┌──

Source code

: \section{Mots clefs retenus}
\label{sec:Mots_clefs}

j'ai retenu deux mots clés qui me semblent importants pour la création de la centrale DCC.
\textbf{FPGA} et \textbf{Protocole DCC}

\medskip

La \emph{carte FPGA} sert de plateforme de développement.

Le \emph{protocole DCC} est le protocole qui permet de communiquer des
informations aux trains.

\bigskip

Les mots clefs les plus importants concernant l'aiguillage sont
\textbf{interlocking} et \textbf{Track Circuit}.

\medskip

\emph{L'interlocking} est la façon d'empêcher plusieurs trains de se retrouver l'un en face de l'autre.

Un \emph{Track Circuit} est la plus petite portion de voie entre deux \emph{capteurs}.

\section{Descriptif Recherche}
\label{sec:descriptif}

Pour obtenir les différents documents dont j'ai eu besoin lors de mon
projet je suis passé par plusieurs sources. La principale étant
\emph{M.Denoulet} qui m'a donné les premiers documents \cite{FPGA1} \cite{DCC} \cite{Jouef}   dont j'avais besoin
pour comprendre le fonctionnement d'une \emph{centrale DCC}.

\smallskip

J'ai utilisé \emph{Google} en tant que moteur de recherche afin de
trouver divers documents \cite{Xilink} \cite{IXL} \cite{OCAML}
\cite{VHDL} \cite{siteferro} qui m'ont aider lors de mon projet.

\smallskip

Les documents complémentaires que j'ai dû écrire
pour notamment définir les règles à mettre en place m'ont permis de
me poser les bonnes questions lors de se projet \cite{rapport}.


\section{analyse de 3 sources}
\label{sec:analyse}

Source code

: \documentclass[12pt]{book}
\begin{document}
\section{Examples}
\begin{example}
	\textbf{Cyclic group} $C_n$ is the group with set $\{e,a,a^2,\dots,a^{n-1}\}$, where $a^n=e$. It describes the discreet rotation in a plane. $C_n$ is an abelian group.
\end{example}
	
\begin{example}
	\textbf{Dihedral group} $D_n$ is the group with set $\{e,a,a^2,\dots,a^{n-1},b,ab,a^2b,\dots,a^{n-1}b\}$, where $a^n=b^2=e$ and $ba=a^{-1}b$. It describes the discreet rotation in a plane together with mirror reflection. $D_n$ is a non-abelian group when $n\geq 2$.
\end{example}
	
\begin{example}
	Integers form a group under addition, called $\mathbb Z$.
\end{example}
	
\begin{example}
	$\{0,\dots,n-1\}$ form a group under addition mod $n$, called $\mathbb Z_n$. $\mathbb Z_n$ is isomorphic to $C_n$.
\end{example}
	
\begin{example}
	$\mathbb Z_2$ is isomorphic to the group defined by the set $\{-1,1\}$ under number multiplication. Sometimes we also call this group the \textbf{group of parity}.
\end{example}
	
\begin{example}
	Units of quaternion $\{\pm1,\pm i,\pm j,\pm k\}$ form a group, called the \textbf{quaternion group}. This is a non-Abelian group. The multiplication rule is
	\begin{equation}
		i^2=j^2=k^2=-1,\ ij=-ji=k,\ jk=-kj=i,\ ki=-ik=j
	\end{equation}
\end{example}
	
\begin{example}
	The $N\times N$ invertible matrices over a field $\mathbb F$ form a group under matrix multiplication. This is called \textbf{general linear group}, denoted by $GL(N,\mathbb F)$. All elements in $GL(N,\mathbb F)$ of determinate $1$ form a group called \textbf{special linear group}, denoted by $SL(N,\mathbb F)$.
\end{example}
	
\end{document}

└──

How to complete this task
Everything in the records should be written out again exactly.

Task result
Source code

: \section{Mots clefs retenus}
\label{sec:Mots_clefs}

j'ai retenu deux mots clés qui me semblent importants pour la création de la centrale DCC.
\textbf{FPGA} et \textbf{Protocole DCC}

\medskip

La \emph{carte FPGA} sert de plateforme de développement.

Le \emph{protocole DCC} est le protocole qui permet de communiquer des
informations aux trains.

\bigskip

Les mots clefs les plus importants concernant l'aiguillage sont
\textbf{interlocking} et \textbf{Track Circuit}.

\medskip

\emph{L'interlocking} est la façon d'empêcher plusieurs trains de se retrouver l'un en face de l'autre.

Un \emph{Track Circuit} est la plus petite portion de voie entre deux \emph{capteurs}.

\section{Descriptif Recherche}
\label{sec:descriptif}

Pour obtenir les différents documents dont j'ai eu besoin lors de mon
projet je suis passé par plusieurs sources. La principale étant
\emph{M.Denoulet} qui m'a donné les premiers documents \cite{FPGA1} \cite{DCC} \cite{Jouef}   dont j'avais besoin
pour comprendre le fonctionnement d'une \emph{centrale DCC}.

\smallskip

J'ai utilisé \emph{Google} en tant que moteur de recherche afin de
trouver divers documents \cite{Xilink} \cite{IXL} \cite{OCAML}
\cite{VHDL} \cite{siteferro} qui m'ont aider lors de mon projet.

\smallskip

Les documents complémentaires que j'ai dû écrire
pour notamment définir les règles à mettre en place m'ont permis de
me poser les bonnes questions lors de se projet \cite{rapport}.


\section{analyse de 3 sources}
\label{sec:analyse}

Source code

: \documentclass[12pt]{book}
\begin{document}
\section{Examples}
\begin{example}
	\textbf{Cyclic group} $C_n$ is the group with set $\{e,a,a^2,\dots,a^{n-1}\}$, where $a^n=e$. It describes the discreet rotation in a plane. $C_n$ is an abelian group.
\end{example}
	
\begin{example}
	\textbf{Dihedral group} $D_n$ is the group with set $\{e,a,a^2,\dots,a^{n-1},b,ab,a^2b,\dots,a^{n-1}b\}$, where $a^n=b^2=e$ and $ba=a^{-1}b$. It describes the discreet rotation in a plane together with mirror reflection. $D_n$ is a non-abelian group when $n\geq 2$.
\end{example}
	
\begin{example}
	Integers form a group under addition, called $\mathbb Z$.
\end{example}
	
\begin{example}
	$\{0,\dots,n-1\}$ form a group under addition mod $n$, called $\mathbb Z_n$. $\mathbb Z_n$ is isomorphic to $C_n$.
\end{example}
	
\begin{example}
	$\mathbb Z_2$ is isomorphic to the group defined by the set $\{-1,1\}$ under number multiplication. Sometimes we also call this group the \textbf{group of parity}.
\end{example}
	
\begin{example}
	Units of quaternion $\{\pm1,\pm i,\pm j,\pm k\}$ form a group, called the \textbf{quaternion group}. This is a non-Abelian group. The multiplication rule is
	\begin{equation}
		i^2=j^2=k^2=-1,\ ij=-ji=k,\ jk=-kj=i,\ ki=-ik=j
	\end{equation}
\end{example}
	
\begin{example}
	The $N\times N$ invertible matrices over a field $\mathbb F$ form a group under matrix multiplication. This is called \textbf{general linear group}, denoted by $GL(N,\mathbb F)$. All elements in $GL(N,\mathbb F)$ of determinate $1$ form a group called \textbf{special linear group}, denoted by $SL(N,\mathbb F)$.
\end{example}
	
\end{document}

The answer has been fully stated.